The Chief Trial Counsel of the State Bar of California has recommended that the Regulation, Admissions and Discipline Oversight Committee (RADO) take no further action on her proposal to expand the use of the “Consumer Alert” badge on the State Bar website member pages, a proposal that has been discussed extensively here (here, here, here.) This might be regarded as a rare victory for discipline defense counsel, who submitted the only public comment on the revised Chief Trial Counsel’s proposal. But more accurately, it represents an acknowledgment that the original proposal was a massive overreach on the part of the discipline prosecutor.
But a curious passage at page 3 of the Chief’s memo, including a footnote, relates to an another issue, noted the defense bar response to the Consumer Alerts proposal, whether there is an increasing trend toward exoneration in State Bar Court.
As of September 2013, the percentage of filed cases that resulted in dismissal this year was 1%. In other words, 99% of the Hearing Department decisions and orders filed this year have resulted in culpability or other favorable findings for OCTC. OCTC notes that this calculation does not take into account the last quarter of 2013, so the percentage may change by year’s end.

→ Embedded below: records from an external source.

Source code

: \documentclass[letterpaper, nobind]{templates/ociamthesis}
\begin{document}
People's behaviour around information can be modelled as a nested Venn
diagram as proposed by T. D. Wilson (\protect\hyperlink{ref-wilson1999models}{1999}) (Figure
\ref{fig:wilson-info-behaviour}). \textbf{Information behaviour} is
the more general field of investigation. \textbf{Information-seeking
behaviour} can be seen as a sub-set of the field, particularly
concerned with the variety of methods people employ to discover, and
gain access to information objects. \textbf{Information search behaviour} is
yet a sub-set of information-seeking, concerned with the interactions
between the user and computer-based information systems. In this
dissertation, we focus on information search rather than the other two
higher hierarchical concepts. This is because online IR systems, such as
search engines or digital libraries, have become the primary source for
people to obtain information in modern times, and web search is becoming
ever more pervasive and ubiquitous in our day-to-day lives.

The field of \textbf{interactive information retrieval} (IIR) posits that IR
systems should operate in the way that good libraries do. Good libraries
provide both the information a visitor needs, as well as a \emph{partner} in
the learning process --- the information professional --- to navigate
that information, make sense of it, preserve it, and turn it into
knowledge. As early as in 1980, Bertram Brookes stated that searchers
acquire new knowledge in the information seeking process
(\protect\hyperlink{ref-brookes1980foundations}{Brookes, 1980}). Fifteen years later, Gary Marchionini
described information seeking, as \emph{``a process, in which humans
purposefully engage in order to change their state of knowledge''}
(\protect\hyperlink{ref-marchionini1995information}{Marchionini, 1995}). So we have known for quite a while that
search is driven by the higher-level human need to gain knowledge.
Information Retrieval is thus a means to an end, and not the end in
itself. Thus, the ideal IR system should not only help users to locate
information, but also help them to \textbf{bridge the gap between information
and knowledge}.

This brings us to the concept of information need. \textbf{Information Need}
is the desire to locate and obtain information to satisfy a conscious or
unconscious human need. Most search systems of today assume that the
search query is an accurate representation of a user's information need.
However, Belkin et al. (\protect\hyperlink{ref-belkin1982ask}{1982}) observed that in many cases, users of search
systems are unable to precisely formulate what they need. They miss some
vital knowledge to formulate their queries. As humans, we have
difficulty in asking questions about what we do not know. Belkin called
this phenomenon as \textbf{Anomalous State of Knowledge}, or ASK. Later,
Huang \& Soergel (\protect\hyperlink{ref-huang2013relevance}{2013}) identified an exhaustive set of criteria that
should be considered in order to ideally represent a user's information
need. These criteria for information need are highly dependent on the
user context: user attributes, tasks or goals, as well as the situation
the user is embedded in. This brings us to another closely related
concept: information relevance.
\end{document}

To avoid concerns of self-reporting, OCTC asked the State Bar Court to provide data regarding court dismissal of cases. According to that data, from January 1 through September 24, 2013, there were eight (8) dismissals out of 821 filed Hearing Department decisions and orders (266 decisions and 555 other dispositions).

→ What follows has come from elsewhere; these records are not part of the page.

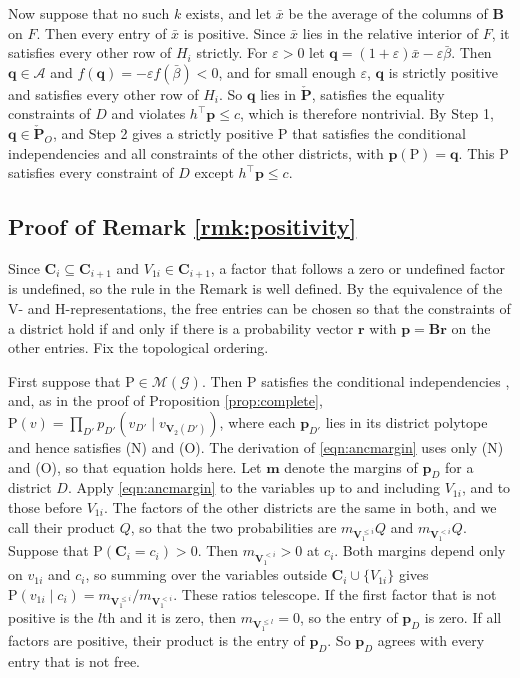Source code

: \documentclass[12pt]{article}
\def\Pr{{\mathrm{P}}}
\newcommand{\bV}{\boldsymbol{V}}
\begin{document}
Now suppose that no such $k$ exists, and let $\bar x$ be the average of the columns of $\boldsymbol{B}$ on $F$. Then every entry of $\bar x$ is positive. Since $\bar x$ lies in the relative interior of $F$, it satisfies every other row of $H_i$ strictly. For $\varepsilon > 0$ let $\boldsymbol{q} = (1 + \varepsilon)\bar x - \varepsilon \bar\beta$. Then $\boldsymbol{q} \in \mathcal{A}$ and $f(\boldsymbol{q}) = -\varepsilon f(\bar\beta) < 0$, and for small enough $\varepsilon$, $\boldsymbol{q}$ is strictly positive and satisfies every other row of $H_i$. So $\boldsymbol{q}$ lies in $\boldsymbol{\check{P}}$, satisfies the equality constraints of $D$ and violates $h^\top \boldsymbol{p} \leq c$, which is therefore nontrivial. By Step 1, $\boldsymbol{q} \in \boldsymbol{\check{P}}_O$, and Step 2 gives a strictly positive $\Pr$ that satisfies the conditional independencies and all constraints of the other districts, with $\boldsymbol{p}(\Pr) = \boldsymbol{q}$. This $\Pr$ satisfies every constraint of $D$ except $h^\top \boldsymbol{p} \leq c$. 

\subsection*{Proof of Remark \ref{rmk:positivity}}

Since $\boldsymbol{C}_i \subseteq \boldsymbol{C}_{i+1}$ and $V_{1i} \in \boldsymbol{C}_{i+1}$, a factor that follows a zero or undefined factor is undefined, so the rule in the Remark is well defined. By the equivalence of the V- and H-representations, the free entries can be chosen so that the constraints of a district hold if and only if there is a probability vector $\boldsymbol{r}$ with $\boldsymbol{p} = \boldsymbol{B}\boldsymbol{r}$ on the other entries. Fix the topological ordering.

First suppose that $\Pr \in \mathcal{M}(\mathcal{G})$. Then $\Pr$ satisfies the conditional independencies \citep{evans2016graphs}, and, as in the proof of Proposition \ref{prop:complete}, $\Pr(v) = \prod_{D'} p_{D'}(v_{D'} \mid v_{\bV_2(D')})$, where each $\boldsymbol{p}_{D'}$ lies in its district polytope and hence satisfies (N) and (O). The derivation of \eqref{eqn:ancmargin} uses only (N) and (O), so that equation holds here. Let $\boldsymbol{m}$ denote the margins of $\boldsymbol{p}_D$ for a district $D$. Apply \eqref{eqn:ancmargin} to the variables up to and including $V_{1i}$, and to those before $V_{1i}$. The factors of the other districts are the same in both, and we call their product $Q$, so that the two probabilities are $m_{\bV_1^{\leq i}} Q$ and $m_{\bV_1^{<i}} Q$. Suppose that $\Pr(\boldsymbol{C}_i = c_i) > 0$. Then $m_{\bV_1^{<i}} > 0$ at $c_i$. Both margins depend only on $v_{1i}$ and $c_i$, so summing over the variables outside $\boldsymbol{C}_i \cup \{V_{1i}\}$ gives $\Pr(v_{1i} \mid c_i) = m_{\bV_1^{\leq i}} / m_{\bV_1^{<i}}$. These ratios telescope. If the first factor that is not positive is the $l$th and it is zero, then $m_{\bV_1^{\leq l}} = 0$, so the entry of $\boldsymbol{p}_D$ is zero. If all factors are positive, their product is the entry of $\boldsymbol{p}_D$. So $\boldsymbol{p}_D$ agrees with every entry that is not free.
\end{document}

99% sounds very impressive until we note that its based not only on Hearing Department decision but 555 other orders, all characterized as “dispositions.” What exactly does that 555 include? It sounds as if it includes decisions on motions, including motions to dismiss. Did these motions entirely dispose of the case or were they just partial dismissals? No further information is supplied. And no information is supplied as to the historical trend.
And why must “concerns with self reporting” be avoided. This cryptic reference suggests that RADO has not been entirely comfortable in the past with the statistical world as painted by the Office of Chief Trial Counsel. While its a given that misleading with statistics is a necessary leadership skill in this modern world, this passage in its entirely suggest that concerns about raw numbers from OCTC are not misplaced. Why play number games to get to 99% unless there is something you want to conceal? This hardly seems consistent with the transparency that is part of the rationale for the Consumer Alerts badge.